We don't accept paid placements. Affiliate commissions on Amazon and other retailers fund this site, but the recommendations are the same recommendations we'd give a friend. We've disclosed multiple products as "skip this" or "save your money" within this site precisely because the recommendations don't bend toward higher-priced products for commission.

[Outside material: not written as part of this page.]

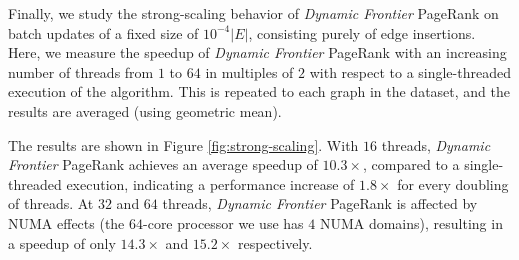 Finally, we study the strong-scaling behavior of \textit{Dynamic Frontier} PageRank on batch updates of a fixed size of $10^{-4} |E|$, consisting purely of edge insertions. Here, we measure the speedup of \textit{Dynamic Frontier} PageRank with an increasing number of threads from $1$ to $64$ in multiples of $2$ with respect to a single-threaded execution of the algorithm. This is repeated to each graph in the dataset, and the results are averaged (using geometric mean).

The results are shown in Figure \ref{fig:strong-scaling}. With $16$ threads, \textit{Dynamic Frontier} PageRank achieves an average speedup of $10.3\times$, compared to a single-threaded execution, indicating a performance increase of $1.8\times$ for every doubling of threads. At $32$ and $64$ threads, \textit{Dynamic Frontier} PageRank is affected by NUMA effects (the $64$-core processor we use has $4$ NUMA domains), resulting in a speedup of only $14.3\times$ and $15.2\times$ respectively.


\ignore{}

How the score gets updated
The CurioRank is regenerated whenever a product's underlying data changes - rating, review count, pros/cons, specs, tier, or derived sentiment. This is automated. So the score on a product page reflects the most recent data we have. We publish a "last updated" timestamp on every product page.
The code is open to inspection
The exact formula lives in lib/scoring.ts in our public-facing source. The dimension keyword lists and weights are in the same file. If you want to audit the math, the math is yours to audit.